Wer in Istanbul mit dem Auto das Haus verlässt, für den sind die Straßen der erste Ort, an dem er Dienstleistungen in Anspruch nimmt.
Wer in Istanbul zu Fuß das Haus verlässt, für den sind Busse und U-Bahnen die erste Dienstleistung, die er nutzt.
Fragen Sie doch mal nach: Sind die Bürger zufrieden?
Ich bin es nicht.
Ich fahre mit dem Auto raus, nutze aber auch Bus und U-Bahn.
Die Straßen in Istanbul sind voller Schlaglöcher.
Und das nicht erst seit gestern, sondern schon seit langer Zeit sind Istanbuls Straßen übersät mit Schlaglöchern.

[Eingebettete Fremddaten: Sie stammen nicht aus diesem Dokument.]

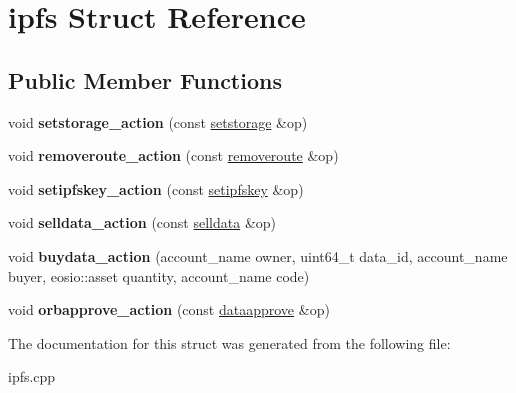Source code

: \hypertarget{structipfs}{}\section{ipfs Struct Reference}
\label{structipfs}
\subsection*{Public Member Functions}
\begin{DoxyCompactItemize}
\item 
\mbox{\label{structipfs_ac4c6ba378aa47314ba7ec21961b39f7a}} 
void {\bfseries setstorage\+\_\+action} (const \mbox{\hyperlink{structeosio_1_1setstorage}{setstorage}} \&op)
\item 
\mbox{\label{structipfs_a7a2b7ba4b4b318577c10408297cc697c}} 
void {\bfseries removeroute\+\_\+action} (const \mbox{\hyperlink{structeosio_1_1removeroute}{removeroute}} \&op)
\item 
\mbox{\label{structipfs_a2829b70d7eebe21b1a20ef7b72f18b03}} 
void {\bfseries setipfskey\+\_\+action} (const \mbox{\hyperlink{structeosio_1_1setipfskey}{setipfskey}} \&op)
\item 
\mbox{\label{structipfs_abac7f7f9ce0dbbc48dbce6016ce38b83}} 
void {\bfseries selldata\+\_\+action} (const \mbox{\hyperlink{structeosio_1_1selldata}{selldata}} \&op)
\item 
\mbox{\label{structipfs_a8a05fa7d6e2f5502c8e9cce05458ff81}} 
void {\bfseries buydata\+\_\+action} (account\+\_\+name owner, uint64\+\_\+t data\+\_\+id, account\+\_\+name buyer, eosio\+::asset quantity, account\+\_\+name code)
\item 
\mbox{\label{structipfs_a0359fdfed79aeb57093790fe6e446324}} 
void {\bfseries orbapprove\+\_\+action} (const \mbox{\hyperlink{structeosio_1_1dataapprove}{dataapprove}} \&op)
\end{DoxyCompactItemize}


The documentation for this struct was generated from the following file\+:\begin{DoxyCompactItemize}
\item 
ipfs.\+cpp\end{DoxyCompactItemize}
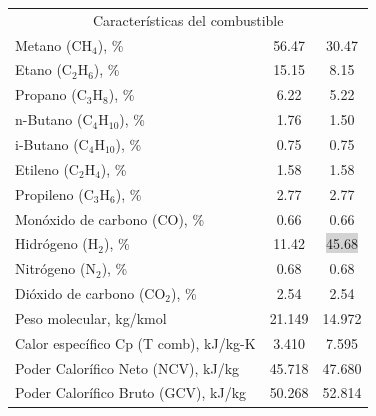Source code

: \begin{table}[H]
\begin{tabular}{l|c|c}
\multicolumn{3}{c}{Características del combustible} \\
Metano (CH$_4$), \%          &56.47  &30.47  \\
Etano (C$_2$H$_6$), \%       &15.15  &8.15   \\
Propano (C$_3$H$_8$), \%     &6.22   &5.22   \\
n-Butano (C$_4$H$_{10}$), \% &1.76   &1.50   \\
i-Butano (C$_4$H$_{10}$), \% &0.75   &0.75   \\
Etileno (C$_2$H$_4$), \%     &1.58   &1.58   \\
Propileno (C$_3$H$_6$), \%   &2.77   &2.77   \\
Monóxido de carbono (CO), \% &0.66   &0.66   \\
Hidrógeno (H$_2$), \% &11.42&\colorbox{lightgray}{45.68}\\
Nitrógeno (N$_2$), \%        &0.68   &0.68   \\
Dióxido de carbono (CO$_2$), \%&2.54 &2.54   \\
\hline
Peso molecular,  kg/kmol               &21.149 &14.972 \\
Calor específico Cp (T comb),  kJ/kg-K &3.410  &7.595  \\
Poder Calorífico Neto (NCV),  kJ/kg    &45.718 &47.680 \\
Poder Calorífico Bruto (GCV),  kJ/kg   &50.268 &52.814 \\
\end{tabular}
\end{table}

Wenn wir mit unseren schönen Autos von zu Hause zur Arbeit oder irgendwohin fahren, wissen wir nicht einmal, ob wir mit dem Auto heil wieder nach Hause kommen.
Ich weiß nicht, was man mehr bedauern soll: die aufgeschlitzten Reifen, wenn wir in diese Schlaglöcher fahren, oder unsere überall verbeulten und zerkratzten Stoßstangen.
Die Kommunalverwaltungen in Istanbul arbeiten nicht.
Dabei unterscheide ich nicht zwischen der Verwaltung dieser oder jener Partei.
Das ist es, was ich sehe.
Wir können weder mit dem Auto vernünftig reisen, noch können wir ordentlich auf den Gehwegen laufen, noch können wir in Busse und U-Bahnen einsteigen, ohne uns durch das Gedränge zu kämpfen.
Glauben Sie mir, bei diesen Wahlen werden Sie die Rechnung dafür mehr als deutlich präsentiert bekommen.
Sie könnten damit beginnen, erst einmal die Schlaglöcher zu füllen.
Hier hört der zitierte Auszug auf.